Who Is Hiring The Lobbyists In the P2P Content Wars

Back when I was in the music business I sat on a couple of the industry boards.

Back then there was a considerable amount of naivete about how to deal with government. The attitudes of the “industry” were totally, “screw the government; they will come around to our thinking if they have any sense…”

I had friends who were bureaucrats who I asked advice from now and again, and they told me, “if you want to get things done, hire a lobbyist”. So I recommended to one of the industry groups where I was a director that we hire a lobbyist. We did. And the industry got the outcome that it wanted.

Now most major industries hire lobbyists to get their points across. I suspect that the content industry as a whole is no different.

The results are really amazing when you think about it.

Because what happens is that the ordinary person in the street has no idea that companies working together present a point of view to a government that is so eminently logical and so helpful to government that they just take it on board and make it policy.
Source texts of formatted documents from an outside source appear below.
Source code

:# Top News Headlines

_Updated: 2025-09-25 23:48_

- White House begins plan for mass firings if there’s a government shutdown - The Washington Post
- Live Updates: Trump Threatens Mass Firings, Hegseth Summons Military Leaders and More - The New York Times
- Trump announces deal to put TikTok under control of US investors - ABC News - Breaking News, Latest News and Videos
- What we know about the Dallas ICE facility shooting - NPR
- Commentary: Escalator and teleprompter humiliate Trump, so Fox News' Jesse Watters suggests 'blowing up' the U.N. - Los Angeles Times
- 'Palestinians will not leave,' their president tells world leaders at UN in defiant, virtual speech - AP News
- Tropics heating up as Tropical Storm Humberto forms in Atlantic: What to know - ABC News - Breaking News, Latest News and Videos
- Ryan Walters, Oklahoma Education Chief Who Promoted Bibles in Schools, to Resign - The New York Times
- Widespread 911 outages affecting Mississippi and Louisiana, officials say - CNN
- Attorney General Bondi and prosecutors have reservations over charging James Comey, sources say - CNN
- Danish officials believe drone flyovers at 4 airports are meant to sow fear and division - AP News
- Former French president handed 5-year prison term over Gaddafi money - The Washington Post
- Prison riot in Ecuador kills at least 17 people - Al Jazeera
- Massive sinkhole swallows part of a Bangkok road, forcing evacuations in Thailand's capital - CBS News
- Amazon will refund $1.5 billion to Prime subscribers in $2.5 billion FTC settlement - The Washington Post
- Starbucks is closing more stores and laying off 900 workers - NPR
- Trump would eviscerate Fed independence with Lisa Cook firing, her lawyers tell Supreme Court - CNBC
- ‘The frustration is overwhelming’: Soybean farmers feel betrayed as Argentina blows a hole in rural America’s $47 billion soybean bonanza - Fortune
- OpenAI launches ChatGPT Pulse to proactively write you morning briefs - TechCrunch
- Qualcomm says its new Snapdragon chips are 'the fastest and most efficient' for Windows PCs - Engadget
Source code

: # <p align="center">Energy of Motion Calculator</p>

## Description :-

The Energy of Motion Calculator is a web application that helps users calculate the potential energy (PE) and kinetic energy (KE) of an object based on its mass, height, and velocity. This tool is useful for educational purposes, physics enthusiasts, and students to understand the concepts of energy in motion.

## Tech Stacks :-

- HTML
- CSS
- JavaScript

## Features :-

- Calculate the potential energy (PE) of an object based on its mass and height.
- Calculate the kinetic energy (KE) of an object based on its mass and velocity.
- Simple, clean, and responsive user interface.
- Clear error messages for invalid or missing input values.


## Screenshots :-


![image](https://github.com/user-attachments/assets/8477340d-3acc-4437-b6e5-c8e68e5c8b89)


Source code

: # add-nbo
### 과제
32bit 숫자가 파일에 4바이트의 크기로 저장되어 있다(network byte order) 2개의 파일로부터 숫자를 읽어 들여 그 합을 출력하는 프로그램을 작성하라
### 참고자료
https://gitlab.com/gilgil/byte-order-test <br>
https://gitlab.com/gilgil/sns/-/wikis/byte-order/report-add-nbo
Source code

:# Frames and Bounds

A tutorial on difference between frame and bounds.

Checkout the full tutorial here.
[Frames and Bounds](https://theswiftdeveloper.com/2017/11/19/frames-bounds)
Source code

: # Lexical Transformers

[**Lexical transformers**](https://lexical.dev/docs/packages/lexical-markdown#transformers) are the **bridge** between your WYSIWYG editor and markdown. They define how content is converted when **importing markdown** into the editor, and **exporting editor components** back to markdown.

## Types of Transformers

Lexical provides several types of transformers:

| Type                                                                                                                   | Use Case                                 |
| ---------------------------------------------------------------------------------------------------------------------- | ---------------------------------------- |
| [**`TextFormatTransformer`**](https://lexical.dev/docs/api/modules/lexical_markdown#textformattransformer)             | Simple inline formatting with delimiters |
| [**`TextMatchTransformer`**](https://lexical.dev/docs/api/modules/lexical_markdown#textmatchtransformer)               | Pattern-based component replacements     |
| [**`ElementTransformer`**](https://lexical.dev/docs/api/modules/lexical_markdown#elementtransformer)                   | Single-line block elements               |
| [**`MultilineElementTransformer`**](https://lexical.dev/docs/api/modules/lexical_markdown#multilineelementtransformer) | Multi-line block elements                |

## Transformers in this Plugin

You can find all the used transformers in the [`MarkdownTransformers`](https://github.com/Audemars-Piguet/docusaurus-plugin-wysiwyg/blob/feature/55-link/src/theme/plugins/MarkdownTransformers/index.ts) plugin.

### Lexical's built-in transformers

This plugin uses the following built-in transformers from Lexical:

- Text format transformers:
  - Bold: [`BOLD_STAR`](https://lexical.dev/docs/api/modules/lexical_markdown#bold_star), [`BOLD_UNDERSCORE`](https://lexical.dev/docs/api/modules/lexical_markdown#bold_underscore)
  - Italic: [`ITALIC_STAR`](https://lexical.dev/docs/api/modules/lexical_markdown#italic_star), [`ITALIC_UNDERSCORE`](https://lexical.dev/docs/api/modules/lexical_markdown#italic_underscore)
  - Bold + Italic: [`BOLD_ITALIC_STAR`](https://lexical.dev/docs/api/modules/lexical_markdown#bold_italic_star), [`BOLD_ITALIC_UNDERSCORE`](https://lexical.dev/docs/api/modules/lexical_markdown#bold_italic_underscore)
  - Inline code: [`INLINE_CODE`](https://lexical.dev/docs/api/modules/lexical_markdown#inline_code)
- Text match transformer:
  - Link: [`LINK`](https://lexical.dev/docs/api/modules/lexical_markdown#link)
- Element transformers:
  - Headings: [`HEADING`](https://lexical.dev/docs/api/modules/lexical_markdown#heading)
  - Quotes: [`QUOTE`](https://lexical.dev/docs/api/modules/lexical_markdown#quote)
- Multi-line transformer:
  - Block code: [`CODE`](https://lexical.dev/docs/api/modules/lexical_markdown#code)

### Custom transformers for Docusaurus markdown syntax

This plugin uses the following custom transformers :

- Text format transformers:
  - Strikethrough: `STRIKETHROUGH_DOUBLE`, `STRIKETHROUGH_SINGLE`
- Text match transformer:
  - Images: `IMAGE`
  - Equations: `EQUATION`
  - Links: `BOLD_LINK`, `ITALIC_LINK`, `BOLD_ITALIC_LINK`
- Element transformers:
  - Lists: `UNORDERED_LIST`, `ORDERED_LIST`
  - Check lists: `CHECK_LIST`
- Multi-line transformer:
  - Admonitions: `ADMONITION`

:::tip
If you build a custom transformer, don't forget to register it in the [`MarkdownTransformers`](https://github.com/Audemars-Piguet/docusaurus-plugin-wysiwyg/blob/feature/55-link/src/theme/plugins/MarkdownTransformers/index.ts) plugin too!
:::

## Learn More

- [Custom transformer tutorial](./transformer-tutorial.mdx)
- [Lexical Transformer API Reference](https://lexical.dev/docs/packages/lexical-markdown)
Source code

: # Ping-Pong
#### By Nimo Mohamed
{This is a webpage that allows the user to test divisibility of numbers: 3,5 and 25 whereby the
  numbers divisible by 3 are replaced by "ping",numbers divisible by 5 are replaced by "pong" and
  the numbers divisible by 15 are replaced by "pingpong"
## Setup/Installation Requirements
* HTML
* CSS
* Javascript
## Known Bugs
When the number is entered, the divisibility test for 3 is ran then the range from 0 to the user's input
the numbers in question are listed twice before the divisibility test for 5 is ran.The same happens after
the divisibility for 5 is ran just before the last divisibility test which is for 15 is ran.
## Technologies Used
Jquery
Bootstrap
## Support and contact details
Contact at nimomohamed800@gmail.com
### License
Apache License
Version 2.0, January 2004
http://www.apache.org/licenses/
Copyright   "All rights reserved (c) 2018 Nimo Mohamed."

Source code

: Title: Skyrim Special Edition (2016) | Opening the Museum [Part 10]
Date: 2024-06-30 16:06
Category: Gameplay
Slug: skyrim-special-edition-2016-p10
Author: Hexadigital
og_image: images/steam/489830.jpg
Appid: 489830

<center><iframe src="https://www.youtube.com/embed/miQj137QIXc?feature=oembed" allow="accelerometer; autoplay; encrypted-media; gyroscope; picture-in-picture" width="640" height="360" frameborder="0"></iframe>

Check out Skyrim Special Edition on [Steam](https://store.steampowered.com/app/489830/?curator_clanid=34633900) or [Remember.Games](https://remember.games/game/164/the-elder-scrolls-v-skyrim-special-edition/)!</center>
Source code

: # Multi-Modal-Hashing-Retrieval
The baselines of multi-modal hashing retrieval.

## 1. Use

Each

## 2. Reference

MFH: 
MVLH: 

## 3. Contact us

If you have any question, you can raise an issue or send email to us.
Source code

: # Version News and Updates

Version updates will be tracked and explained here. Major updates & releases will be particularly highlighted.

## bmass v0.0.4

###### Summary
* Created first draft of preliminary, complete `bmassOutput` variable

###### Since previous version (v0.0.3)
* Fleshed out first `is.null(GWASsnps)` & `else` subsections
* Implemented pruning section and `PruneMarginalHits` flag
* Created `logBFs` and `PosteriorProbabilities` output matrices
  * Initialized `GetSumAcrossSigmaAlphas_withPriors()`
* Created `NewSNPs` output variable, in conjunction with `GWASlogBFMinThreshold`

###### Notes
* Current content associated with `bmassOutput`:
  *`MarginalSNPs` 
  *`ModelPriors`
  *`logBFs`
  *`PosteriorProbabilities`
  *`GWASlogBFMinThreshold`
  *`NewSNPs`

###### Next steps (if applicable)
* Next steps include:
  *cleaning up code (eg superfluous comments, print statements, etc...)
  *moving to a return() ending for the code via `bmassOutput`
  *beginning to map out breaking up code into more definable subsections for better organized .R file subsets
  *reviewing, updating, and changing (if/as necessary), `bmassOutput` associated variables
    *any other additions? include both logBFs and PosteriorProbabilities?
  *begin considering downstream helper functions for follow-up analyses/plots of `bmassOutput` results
It is only when suddenly the industry splits that the little people get a chance to see what is really happening.

Such was the case recently when the retail booksellers worked to get the legislation on imports of books changed. And it was going to decimate the local publishing industry… At that point, the point of severe difference, suddenly the local authors got motivated and the government decided that it had better move to the sidelines of the debate and let the various groups that form the overall industry fight it out.

The problem of course is that one part of an industry will present itself as the whole industry to get its point across, when the reality is that there is a whole lot more to the ecosystem than may initially meet the eye.

Such is the case with the music industry.

The music industry actually incorporates record companies, publishers, venues, artists, managers, equipment retail and hire, crews, and on and on. It is a really big industry in terms of employment.

But for the most part people think about the record business being the music industry.

Actually the recorded music industry is still quite big and a lot of of it is obscure unless you really think about it.

I would suggest that this part of the industry includes artists, songwriters, music publishers, record companies, recording studios and engineers…. and retailers including online plus…. telcos.

The infrastructure of the music industry got a whole lot more complex during the last ten years.

It also got a whole lot more profitable.

Yes – that's right. In spite of the PR that the record industry rolls out that they are being hurt by piracy, their margins grew by an order of magnitude as a result of online sales. And piracy, as it always has been, was just a cost of doing business. Now that may be an unacceptable cost for some of the people in the record business, but let's face it, how many times have you ever heard of an industry telling everyone how fabulous life is. (Think about the farmers – when it rains they will tell you that they have had floods. When its dry they tell you that there is a drought. Its never right – if it was they wouldn't be able to get the government to keep bailing them out).

The recorded music industry, I would venture to say, has never made so much money from its catalogues. To qualify that, I am talking gross margin here – not necessarily revenue.

The other thing that has happened to the record business is that they have been able to gradually shed staff without any real acrimony, because they have been able to paint the picture of poverty based on the rationale that they have lost so much money because of piracy. Shedding staff means that overheads are managed down and presto, you have even better net profit!

Here is the thing though. We are now getting to a point where the record business is starting to butt heads with the telcos. The telcos may not love P2P any more than the record companies because of the constant need that is driven for infrastructure improvement. But lets face it, all that data traffic that is moving round the network means that people, consumers that is, now totally accept the concept that they need many many gigabytes of data in their monthly plan. That means that they all get to be upsold to bigger better faster plans. And every business loves the upsell.

The telcos don't want the gravy train to stop, and chaos in the marketplace with consumers not understanding the plans they are on is good, just as consumers downloading huge swathes of content is good – good for their profitability that is.

When the record companies and the telcos butt heads about copyright of course the telcos will agree about the prinicples, because they are law abiding corporate citizens just like anyone would expect. But behind the scenes I wonder if they are briefing their lobbyists, setting the scene for a battle royal about how the citizenry need to have more online freedoms…. particularly in a world with an NBN offering much more capacity for big chunks of data to be consumed by more people.

It should be interesting to watch.

And this will be where the citizenry will have the opportunity, if it gets together with one voice, to become quite influential.